RCFA is a systematic and structured process to identify the most effective solutions to eliminate completely, or to manage to the satisfaction of the asset owner, the causes of failures, events or incidents that prevent the asset from achieving and sustaining the business objectives. RCFA is an important part of the continuous improvement process to not just “put out fires” but prevent them from happening or reoccurring.
The goal of an RCFA is to identify:
  1. What happened
  2. How it happened
  3. Why it happened
  4. Actions to prevent reoccurrence
There are many different root cause failure analyses methodologies. The “5 Whys?” was first used during the development of Toyota’s manufacturing process in the 1950s. Other tools exist such as:
  1. Barrier analysis
  2. Change analysis
  3. Defect elimination
  4. Cause and Effect analysis
  5. Fishbone (Ishikawa) • Kepner-Tregoe
ACTOR supports both the informal "5 Whys" process and the formal RCFA process using cause and effect diagrams. The “Informal” approach is used when the effect of the event or failure falls inside the threshold or trigger criteria. It is normally used for on-the-job problem solving or when more detailed feedback is required for work management and control. 
The Formal RCFA process should be used on critical equipment failures or failures with a complex interaction of causes. This approach is used when the effect of the event or failure falls outside the threshold or trigger criteria requiring a formal RCFA approach. 

The Formal Approach

The formal RCFA process should be used on critical equipment failures or failures with a complex interaction of causes. RCFA is usually triggered by an undesirable event which manifest in different ways. Two main categories are sporadic events and chronic events. Sporadic events are normally once-off failures that lead to a high consequence event. Chronic failures occur over a period of time and may accumulate to become a situation that becomes unacceptable to the organization.
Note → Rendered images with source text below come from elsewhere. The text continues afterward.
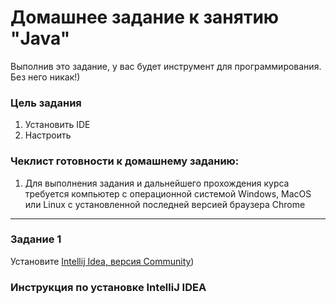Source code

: # Домашнее задание к занятию "Java"

Выполнив это задание, у вас будет инструмент для программирования. Без него никак!)

### Цель задания

1. Установить IDE
2. Настроить

### Чеклист готовности к домашнему заданию:

1. Для выполнения задания и дальнейшего прохождения курса требуется компьютер с операционной системой Windows, MacOS или Linux с установленной последней версией браузера Chrome

------

### Задание 1

Установите [Intellij Idea, версия Community](https://www.jetbrains.com/ru-ru/idea/))

### Инструкция по установке IntelliJ IDEA
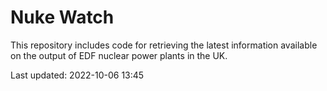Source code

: # Nuke Watch

This repository includes code for retrieving the latest information available on the output of EDF nuclear power plants in the UK.

Last updated: 2022-10-06 13:45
Steps to be followed for the formal approach

  1. Define the Undesirable Event. It is important that the actual event is clearly defined using objective measures. Different people see things differently. Often different people will look at the same problem but interpret it differently. When defining the actual problem, do not try to identify the solution - DEFINE THE PROBLEM ONLY! The Undesirable Event description should:
  1. Provide a detailed description of the event as it was observed or experienced (based on facts and not assumptions).
  2. Describe HOW the event took place not WHY!
  3. Should also state: where and when the event occurred, the timing, sequence of events and pattern or trend of the undesirable event.  
  1. Define equipment and boundaries for analysisOnce the Undesirable Event has been defined it is important to define the equipment, system, process involved and the boundaries of the analysis. The boundaries of the system under examination may expand once the analysis is underway because the underlying root cause of the problem may be within an external system, e.g., “insufficient instrument air supply”. Regardless, it is still important to manage the boundaries of the analysis. 
  1. Define the Problem statement and/or performance gap.
The problem statement is a functional description of the Undesirable Event/Failure. The statement includes:
  1. The definition of the function that was affected by the undesirable event - What is the equipment, process or system supposed to do or what is the equipment not doing because of the Undesirable Event?
  2. The impact on safety (if any).
  3. The impact on the environment (if any).
  4. The impact on production including loss of production.
A function statement always starts with the word “TO” contains a “VERB” and “OBJECT” and at least one “PERFORMANCE STANDARD.”
For example: “To safely transport 20 tons of broken coal from coalface to the tipping point at a maximum speed of 2.1 mph.” 
  1. Perform a Combined Cause and Effect analysis.
Failures can be caused by a combination (chain) of events or a system of causes and conditions; there is not necessarily one correct answer to the problem. This requires a thinking process for viewing the problem holistically (define and quantify the problem), and secondly for analyzing the relationship between the problem causes and conditions.
For example: What is the cause of a car being stuck on the highway? Start by listing the “obvious” things that can cause the problem and then work down the chain. We need to understand the relationship (links) between the different causes and contributing conditions and then determine the most effective way of breaking the link(s) in the chain to prevent the Undesirable Event.
The main characteristics of the Combined Cause & Effect Analysis:
  1. Causes can become effects depending on the level of analysis.
  2. Causes and effects can become a “never ending” chain of causes and effects.
  3. We need to establish whether a specific condition(s) other than the cause, could have contributed to the previous level effect; these are Contributing Conditions.
  4. Sometimes the presence of a functional secondary protective system or device could have prevented the chain of events from developing. This is called a “Barrier Analysis.” For example, when a breaker could have prevented a fault or when a pressure relief valve could have prevented overpressure.
  5. An effect exists only if its causes and conditions exist at the same point in time and space.
  6. Cause and effect analysis should consider all categories of possible causes.

Barrier Analysis:
Sometimes the presence of a functional secondary protective system or device (barrier) can prevent the effect or could reduce its severity.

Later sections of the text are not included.